Task inputs START
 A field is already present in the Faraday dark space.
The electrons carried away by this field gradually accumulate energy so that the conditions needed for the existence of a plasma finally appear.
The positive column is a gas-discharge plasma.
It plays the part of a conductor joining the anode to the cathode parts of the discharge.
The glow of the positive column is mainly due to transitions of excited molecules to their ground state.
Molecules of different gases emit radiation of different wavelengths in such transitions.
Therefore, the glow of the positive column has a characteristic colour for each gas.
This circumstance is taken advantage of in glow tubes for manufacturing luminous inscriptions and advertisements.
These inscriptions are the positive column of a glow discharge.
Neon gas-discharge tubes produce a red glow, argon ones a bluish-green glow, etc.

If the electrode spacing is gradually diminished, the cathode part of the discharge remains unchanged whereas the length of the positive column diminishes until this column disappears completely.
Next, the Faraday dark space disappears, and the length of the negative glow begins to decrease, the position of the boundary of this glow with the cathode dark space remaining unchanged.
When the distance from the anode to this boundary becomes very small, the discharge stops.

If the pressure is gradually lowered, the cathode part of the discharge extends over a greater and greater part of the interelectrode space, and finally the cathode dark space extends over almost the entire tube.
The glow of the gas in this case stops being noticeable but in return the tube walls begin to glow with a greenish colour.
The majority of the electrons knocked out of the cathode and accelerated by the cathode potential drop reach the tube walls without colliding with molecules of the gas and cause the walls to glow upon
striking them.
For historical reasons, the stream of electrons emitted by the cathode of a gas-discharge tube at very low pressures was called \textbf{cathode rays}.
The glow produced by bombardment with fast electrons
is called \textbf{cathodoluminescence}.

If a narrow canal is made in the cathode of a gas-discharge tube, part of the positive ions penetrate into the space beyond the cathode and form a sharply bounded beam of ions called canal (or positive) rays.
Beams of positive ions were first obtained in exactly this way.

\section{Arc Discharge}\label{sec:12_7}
Task inputs END
Read the listing line by line, and copy each line in which the word "very" is found.

**Exercise answer:**
When the distance from the anode to this boundary becomes very small, the discharge stops.
For historical reasons, the stream of electrons emitted by the cathode of a gas-discharge tube at very low pressures was called \textbf{cathode rays}.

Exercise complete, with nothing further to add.